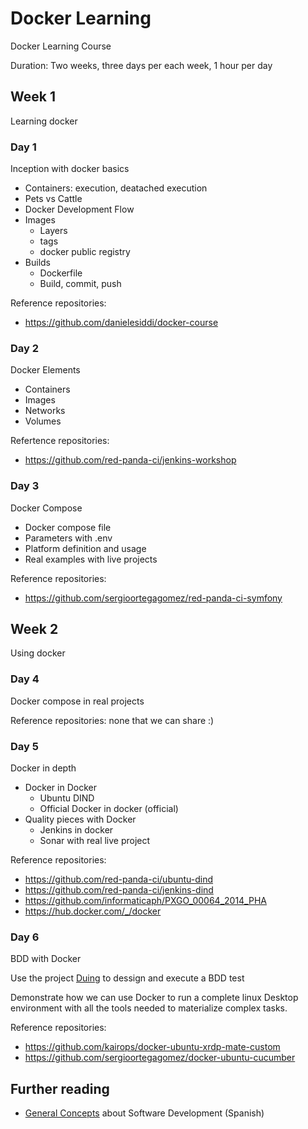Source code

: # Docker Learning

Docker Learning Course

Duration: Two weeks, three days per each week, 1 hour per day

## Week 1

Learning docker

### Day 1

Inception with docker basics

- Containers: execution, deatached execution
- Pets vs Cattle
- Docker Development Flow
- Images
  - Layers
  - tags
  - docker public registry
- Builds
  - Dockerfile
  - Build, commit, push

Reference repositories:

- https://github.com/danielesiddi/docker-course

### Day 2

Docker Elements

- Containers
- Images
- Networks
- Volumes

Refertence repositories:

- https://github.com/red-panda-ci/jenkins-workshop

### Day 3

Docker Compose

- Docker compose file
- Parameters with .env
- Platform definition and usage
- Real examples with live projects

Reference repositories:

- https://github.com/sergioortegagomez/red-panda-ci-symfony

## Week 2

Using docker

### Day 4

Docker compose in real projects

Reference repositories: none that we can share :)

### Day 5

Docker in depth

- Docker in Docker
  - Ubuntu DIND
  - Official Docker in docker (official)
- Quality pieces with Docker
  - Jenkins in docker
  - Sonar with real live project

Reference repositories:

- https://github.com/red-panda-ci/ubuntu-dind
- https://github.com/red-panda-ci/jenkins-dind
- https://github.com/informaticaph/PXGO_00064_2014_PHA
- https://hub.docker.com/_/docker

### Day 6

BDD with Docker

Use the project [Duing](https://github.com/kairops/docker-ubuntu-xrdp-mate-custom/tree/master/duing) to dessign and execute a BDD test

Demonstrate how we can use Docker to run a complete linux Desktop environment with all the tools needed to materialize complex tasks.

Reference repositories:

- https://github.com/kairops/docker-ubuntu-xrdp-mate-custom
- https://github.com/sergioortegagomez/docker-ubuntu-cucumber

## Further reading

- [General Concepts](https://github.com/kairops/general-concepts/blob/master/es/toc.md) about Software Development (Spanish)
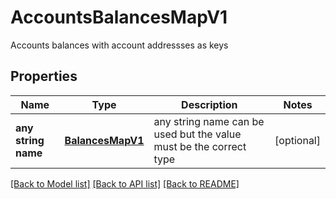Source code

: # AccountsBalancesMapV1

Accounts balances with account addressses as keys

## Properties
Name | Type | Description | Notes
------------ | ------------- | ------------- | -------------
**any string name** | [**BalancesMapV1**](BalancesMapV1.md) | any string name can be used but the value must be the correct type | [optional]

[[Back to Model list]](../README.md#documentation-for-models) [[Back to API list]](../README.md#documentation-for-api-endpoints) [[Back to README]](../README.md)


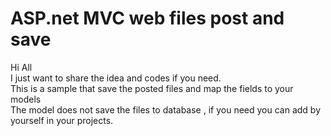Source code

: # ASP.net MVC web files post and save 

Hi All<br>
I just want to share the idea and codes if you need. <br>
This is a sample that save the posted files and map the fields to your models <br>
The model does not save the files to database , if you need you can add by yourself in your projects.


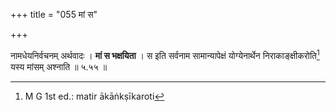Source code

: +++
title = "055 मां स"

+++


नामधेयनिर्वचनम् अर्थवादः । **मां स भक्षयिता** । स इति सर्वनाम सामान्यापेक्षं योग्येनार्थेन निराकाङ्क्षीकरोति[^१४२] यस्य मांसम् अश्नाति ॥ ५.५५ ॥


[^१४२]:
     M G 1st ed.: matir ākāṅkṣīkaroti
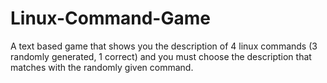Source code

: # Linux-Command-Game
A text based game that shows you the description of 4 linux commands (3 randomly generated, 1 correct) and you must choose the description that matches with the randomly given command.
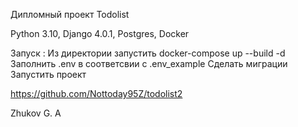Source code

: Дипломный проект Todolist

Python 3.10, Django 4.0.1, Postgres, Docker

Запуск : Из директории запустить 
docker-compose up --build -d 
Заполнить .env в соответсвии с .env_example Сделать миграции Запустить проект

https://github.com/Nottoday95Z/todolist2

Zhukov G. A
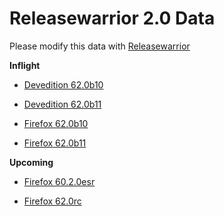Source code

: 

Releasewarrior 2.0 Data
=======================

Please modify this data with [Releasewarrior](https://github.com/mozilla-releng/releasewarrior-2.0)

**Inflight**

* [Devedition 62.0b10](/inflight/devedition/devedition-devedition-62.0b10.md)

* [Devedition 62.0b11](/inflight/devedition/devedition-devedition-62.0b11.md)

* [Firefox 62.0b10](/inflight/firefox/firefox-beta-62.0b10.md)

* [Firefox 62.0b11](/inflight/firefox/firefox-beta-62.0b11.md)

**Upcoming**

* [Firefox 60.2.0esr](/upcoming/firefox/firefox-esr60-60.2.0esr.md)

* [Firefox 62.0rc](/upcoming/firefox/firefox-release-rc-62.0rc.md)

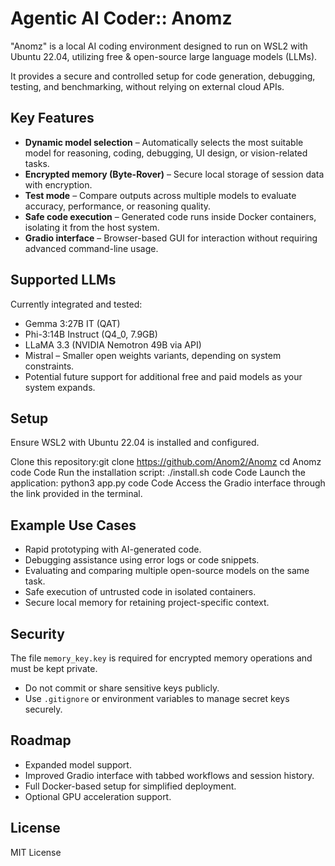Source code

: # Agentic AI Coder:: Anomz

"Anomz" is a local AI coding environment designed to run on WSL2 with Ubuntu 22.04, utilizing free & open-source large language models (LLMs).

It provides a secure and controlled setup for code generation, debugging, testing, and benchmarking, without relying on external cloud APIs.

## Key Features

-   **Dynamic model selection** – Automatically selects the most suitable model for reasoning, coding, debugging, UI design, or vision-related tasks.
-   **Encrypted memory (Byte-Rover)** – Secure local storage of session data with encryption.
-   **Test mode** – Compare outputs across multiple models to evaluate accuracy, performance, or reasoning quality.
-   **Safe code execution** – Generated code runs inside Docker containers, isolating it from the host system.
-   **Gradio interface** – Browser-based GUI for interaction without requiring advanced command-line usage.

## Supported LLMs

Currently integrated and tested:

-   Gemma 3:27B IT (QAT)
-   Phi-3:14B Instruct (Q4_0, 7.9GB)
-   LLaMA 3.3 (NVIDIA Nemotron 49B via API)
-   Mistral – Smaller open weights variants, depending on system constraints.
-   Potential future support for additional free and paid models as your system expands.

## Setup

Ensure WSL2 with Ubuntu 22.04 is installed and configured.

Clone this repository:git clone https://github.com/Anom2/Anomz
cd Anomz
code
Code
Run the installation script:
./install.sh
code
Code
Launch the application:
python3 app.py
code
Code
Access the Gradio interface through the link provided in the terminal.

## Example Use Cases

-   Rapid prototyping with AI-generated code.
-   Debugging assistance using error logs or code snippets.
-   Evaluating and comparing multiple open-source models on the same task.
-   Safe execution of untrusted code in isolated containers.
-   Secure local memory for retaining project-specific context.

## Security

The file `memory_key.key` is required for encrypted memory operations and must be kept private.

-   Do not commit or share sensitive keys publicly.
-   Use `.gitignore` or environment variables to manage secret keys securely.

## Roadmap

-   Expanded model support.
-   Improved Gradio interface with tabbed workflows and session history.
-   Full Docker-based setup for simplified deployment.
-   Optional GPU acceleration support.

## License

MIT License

---

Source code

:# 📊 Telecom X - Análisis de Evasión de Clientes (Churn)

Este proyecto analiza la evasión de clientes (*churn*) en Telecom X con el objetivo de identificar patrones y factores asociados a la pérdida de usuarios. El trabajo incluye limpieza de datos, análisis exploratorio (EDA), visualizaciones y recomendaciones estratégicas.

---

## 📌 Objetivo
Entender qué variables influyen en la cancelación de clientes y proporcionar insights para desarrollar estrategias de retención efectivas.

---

---

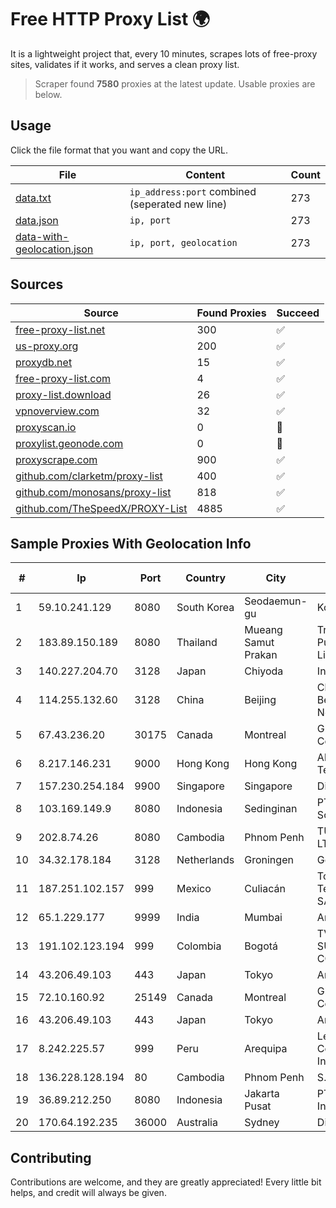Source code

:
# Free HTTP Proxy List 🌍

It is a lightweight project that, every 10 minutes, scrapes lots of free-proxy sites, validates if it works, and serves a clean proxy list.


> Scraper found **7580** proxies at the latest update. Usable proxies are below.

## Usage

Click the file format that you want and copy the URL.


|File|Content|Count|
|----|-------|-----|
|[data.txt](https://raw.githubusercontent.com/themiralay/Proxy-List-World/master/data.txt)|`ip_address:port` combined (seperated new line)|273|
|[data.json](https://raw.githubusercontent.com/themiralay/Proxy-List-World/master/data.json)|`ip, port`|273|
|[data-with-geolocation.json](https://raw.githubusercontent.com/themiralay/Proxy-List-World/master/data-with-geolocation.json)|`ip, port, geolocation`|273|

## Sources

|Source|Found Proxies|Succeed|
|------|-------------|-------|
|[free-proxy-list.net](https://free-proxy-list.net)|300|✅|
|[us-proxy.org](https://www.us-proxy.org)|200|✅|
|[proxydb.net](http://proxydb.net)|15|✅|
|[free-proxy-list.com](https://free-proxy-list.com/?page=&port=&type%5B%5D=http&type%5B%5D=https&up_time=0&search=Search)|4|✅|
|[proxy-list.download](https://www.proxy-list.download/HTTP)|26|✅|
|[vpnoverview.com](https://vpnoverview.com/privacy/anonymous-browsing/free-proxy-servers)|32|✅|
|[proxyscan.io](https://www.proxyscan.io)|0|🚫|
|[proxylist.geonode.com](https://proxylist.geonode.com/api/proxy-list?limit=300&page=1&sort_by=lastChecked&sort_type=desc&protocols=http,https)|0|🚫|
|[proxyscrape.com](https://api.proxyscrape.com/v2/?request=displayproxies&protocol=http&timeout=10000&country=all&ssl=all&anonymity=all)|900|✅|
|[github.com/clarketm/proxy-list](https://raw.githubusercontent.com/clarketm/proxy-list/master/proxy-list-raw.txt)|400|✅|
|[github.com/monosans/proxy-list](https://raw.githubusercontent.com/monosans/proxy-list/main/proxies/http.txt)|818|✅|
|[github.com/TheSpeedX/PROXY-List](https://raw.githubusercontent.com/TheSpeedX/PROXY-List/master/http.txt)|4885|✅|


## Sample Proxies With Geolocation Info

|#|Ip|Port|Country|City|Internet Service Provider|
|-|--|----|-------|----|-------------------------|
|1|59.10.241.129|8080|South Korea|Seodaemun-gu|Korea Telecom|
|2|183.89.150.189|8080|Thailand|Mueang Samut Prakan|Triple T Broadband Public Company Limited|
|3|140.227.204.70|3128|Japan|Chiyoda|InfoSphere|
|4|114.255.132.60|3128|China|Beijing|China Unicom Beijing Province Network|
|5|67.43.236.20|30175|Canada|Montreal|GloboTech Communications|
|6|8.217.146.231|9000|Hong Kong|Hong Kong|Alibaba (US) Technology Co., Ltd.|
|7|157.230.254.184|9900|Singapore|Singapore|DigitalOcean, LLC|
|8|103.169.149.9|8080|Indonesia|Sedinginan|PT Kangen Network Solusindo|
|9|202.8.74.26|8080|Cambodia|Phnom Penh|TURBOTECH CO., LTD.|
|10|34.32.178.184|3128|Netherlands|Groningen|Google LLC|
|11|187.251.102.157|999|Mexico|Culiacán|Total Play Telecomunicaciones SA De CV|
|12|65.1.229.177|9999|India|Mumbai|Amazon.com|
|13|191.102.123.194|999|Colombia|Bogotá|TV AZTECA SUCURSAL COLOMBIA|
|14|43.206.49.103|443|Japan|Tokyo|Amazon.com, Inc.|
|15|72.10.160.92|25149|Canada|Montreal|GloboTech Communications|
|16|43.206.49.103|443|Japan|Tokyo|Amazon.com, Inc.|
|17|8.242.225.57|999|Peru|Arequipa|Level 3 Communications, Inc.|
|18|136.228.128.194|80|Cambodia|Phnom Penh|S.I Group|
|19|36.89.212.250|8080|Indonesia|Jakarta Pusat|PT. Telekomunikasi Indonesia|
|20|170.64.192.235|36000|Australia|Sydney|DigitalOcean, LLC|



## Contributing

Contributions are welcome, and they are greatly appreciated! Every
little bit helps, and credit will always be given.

◆ Action item
In the listing above, transcribe exactly everything from the line containing "or vision-related tasks." down to the line containing "49B via API)", including both and nothing more.

◆ Final answer
-   **Dynamic model selection** – Automatically selects the most suitable model for reasoning, coding, debugging, UI design, or vision-related tasks.
-   **Encrypted memory (Byte-Rover)** – Secure local storage of session data with encryption.
-   **Test mode** – Compare outputs across multiple models to evaluate accuracy, performance, or reasoning quality.
-   **Safe code execution** – Generated code runs inside Docker containers, isolating it from the host system.
-   **Gradio interface** – Browser-based GUI for interaction without requiring advanced command-line usage.

## Supported LLMs

Currently integrated and tested:

-   Gemma 3:27B IT (QAT)
-   Phi-3:14B Instruct (Q4_0, 7.9GB)
-   LLaMA 3.3 (NVIDIA Nemotron 49B via API)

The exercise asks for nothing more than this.